Below are records; count the lines that contain "current" and state only that count.

BEGIN Material to process

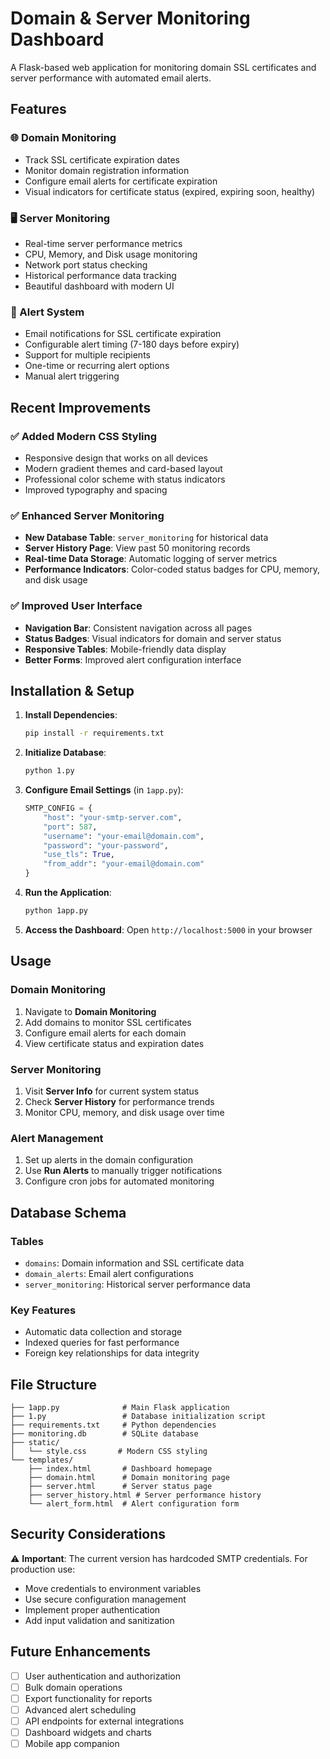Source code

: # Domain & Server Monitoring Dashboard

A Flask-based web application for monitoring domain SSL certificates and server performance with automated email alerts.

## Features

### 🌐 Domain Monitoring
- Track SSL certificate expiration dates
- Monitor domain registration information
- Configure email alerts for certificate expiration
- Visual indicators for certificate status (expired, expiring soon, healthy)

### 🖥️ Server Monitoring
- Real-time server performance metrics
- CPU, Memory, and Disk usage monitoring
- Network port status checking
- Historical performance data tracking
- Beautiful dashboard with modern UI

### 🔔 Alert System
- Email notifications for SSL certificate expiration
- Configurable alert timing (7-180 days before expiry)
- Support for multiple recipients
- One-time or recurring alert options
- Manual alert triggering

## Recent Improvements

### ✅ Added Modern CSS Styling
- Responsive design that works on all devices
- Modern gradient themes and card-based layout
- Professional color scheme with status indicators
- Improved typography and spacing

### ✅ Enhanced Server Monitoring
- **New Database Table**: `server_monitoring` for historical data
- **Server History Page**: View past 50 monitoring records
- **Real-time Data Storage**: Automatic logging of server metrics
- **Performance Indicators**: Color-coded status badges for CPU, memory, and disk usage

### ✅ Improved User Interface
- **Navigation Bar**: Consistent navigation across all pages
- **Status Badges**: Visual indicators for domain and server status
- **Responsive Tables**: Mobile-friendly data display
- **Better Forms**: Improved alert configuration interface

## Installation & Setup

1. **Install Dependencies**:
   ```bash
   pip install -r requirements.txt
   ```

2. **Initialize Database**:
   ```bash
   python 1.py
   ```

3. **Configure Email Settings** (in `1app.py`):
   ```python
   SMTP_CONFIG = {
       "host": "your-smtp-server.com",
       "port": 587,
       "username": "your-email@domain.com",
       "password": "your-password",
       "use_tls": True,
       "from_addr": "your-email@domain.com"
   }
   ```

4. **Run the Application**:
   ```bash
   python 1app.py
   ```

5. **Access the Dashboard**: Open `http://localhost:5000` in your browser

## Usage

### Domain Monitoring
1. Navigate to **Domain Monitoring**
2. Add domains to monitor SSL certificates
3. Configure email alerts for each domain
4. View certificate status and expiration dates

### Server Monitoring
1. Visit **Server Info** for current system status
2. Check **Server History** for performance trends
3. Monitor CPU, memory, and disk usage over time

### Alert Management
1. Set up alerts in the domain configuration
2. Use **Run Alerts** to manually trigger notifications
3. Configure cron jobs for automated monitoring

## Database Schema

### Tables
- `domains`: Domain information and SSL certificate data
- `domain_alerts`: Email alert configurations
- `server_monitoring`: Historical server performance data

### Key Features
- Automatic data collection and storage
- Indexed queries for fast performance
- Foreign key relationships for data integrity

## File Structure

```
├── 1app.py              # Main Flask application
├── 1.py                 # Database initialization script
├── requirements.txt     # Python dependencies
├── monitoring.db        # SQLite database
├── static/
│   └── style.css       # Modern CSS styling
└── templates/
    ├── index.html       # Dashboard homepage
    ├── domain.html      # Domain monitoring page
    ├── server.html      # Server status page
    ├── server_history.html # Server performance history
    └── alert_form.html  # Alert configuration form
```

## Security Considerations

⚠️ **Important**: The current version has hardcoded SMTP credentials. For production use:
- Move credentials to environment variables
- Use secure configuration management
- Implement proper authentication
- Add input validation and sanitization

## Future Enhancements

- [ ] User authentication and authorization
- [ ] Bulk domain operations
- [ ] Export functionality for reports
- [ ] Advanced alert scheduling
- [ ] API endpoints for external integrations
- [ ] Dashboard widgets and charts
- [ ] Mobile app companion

END Material to process
BEGIN Material to process

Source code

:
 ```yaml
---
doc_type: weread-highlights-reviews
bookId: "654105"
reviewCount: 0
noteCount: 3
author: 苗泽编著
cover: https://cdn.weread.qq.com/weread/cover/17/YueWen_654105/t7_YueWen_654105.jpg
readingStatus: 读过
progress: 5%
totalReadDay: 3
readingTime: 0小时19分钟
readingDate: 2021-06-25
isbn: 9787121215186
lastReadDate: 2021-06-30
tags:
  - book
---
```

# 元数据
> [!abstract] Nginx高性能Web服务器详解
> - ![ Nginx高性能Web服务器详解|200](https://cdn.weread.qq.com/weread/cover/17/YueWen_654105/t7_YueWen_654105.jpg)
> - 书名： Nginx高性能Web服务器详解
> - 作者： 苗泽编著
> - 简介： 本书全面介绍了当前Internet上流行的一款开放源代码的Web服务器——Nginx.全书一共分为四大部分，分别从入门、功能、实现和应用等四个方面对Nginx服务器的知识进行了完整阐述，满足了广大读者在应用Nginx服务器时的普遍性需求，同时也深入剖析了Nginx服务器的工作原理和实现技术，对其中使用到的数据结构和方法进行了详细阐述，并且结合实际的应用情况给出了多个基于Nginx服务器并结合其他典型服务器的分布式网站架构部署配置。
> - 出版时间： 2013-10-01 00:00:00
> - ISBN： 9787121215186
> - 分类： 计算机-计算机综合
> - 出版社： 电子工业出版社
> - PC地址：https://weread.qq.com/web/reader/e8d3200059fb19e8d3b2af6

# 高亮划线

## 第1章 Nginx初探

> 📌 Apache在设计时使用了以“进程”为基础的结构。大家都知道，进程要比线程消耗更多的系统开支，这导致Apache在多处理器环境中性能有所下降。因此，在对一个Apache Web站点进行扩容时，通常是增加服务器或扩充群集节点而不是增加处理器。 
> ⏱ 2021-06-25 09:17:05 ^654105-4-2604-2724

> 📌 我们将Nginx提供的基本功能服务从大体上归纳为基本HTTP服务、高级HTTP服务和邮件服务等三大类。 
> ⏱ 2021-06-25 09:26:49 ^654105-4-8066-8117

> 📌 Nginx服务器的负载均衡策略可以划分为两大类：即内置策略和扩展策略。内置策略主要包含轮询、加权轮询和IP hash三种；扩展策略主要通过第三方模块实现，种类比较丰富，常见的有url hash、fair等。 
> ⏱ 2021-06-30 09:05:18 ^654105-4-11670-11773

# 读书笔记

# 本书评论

END Material to process
BEGIN Material to process

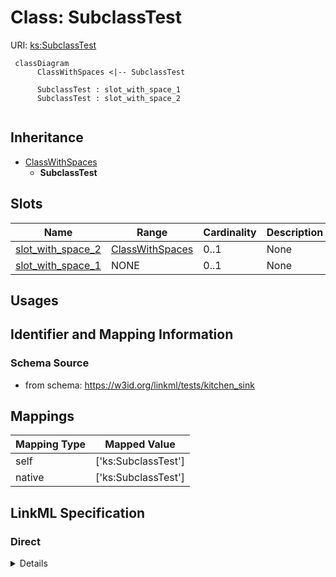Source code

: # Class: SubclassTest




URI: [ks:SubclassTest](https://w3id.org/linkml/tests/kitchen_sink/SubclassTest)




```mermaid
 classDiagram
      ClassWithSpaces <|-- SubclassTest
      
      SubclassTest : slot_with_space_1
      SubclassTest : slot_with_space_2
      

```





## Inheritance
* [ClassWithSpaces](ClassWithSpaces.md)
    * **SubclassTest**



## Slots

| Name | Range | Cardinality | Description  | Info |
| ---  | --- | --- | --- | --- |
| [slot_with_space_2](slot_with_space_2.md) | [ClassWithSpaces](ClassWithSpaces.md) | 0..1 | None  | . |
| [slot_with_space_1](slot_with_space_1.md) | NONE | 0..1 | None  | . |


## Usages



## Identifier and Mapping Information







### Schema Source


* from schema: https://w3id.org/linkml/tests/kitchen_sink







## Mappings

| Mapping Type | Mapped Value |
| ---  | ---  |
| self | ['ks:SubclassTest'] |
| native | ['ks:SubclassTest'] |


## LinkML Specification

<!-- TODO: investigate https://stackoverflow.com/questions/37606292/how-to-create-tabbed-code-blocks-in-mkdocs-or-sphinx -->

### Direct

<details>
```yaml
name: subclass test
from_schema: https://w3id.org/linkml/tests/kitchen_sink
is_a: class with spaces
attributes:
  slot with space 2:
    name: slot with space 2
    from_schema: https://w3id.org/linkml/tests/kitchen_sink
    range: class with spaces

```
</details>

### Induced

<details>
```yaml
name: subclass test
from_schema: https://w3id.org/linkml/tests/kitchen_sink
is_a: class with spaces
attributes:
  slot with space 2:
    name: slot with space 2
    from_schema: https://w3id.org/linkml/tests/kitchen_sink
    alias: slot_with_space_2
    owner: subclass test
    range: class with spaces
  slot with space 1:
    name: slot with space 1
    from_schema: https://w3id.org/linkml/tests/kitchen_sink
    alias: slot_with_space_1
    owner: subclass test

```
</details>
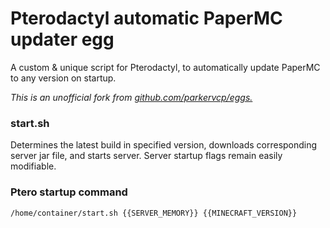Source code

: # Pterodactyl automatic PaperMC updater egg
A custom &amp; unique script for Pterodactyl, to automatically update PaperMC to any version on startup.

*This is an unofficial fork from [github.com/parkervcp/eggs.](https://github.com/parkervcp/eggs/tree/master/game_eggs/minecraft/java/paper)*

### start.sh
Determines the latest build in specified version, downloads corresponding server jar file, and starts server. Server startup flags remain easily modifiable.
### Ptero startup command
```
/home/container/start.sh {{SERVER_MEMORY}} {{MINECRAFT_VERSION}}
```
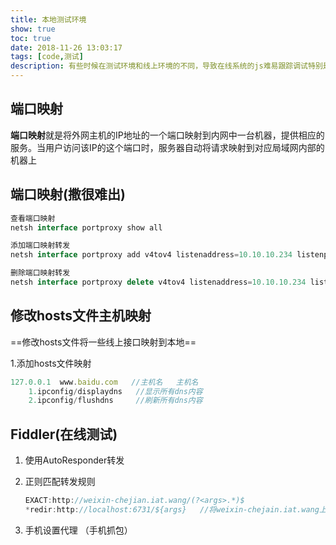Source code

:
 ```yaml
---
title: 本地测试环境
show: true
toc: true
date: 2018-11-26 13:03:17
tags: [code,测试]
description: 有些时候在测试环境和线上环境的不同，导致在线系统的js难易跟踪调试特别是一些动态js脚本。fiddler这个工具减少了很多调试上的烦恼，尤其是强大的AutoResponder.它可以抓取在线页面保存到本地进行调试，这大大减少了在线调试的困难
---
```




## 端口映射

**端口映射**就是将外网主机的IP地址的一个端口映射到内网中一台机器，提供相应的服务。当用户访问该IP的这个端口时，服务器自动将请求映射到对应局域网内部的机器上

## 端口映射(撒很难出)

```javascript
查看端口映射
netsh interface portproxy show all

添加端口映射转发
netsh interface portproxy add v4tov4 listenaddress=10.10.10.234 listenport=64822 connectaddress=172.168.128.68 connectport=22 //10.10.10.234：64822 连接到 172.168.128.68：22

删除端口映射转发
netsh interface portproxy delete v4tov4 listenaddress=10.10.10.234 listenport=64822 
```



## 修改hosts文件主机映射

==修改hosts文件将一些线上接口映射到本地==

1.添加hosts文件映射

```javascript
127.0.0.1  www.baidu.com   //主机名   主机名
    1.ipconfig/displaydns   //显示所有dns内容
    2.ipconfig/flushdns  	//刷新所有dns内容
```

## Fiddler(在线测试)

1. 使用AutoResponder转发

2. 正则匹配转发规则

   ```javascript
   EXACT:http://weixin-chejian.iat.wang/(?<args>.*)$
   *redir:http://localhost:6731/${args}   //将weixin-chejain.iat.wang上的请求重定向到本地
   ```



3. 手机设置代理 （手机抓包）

END Material to process

[Answer to the problem] 2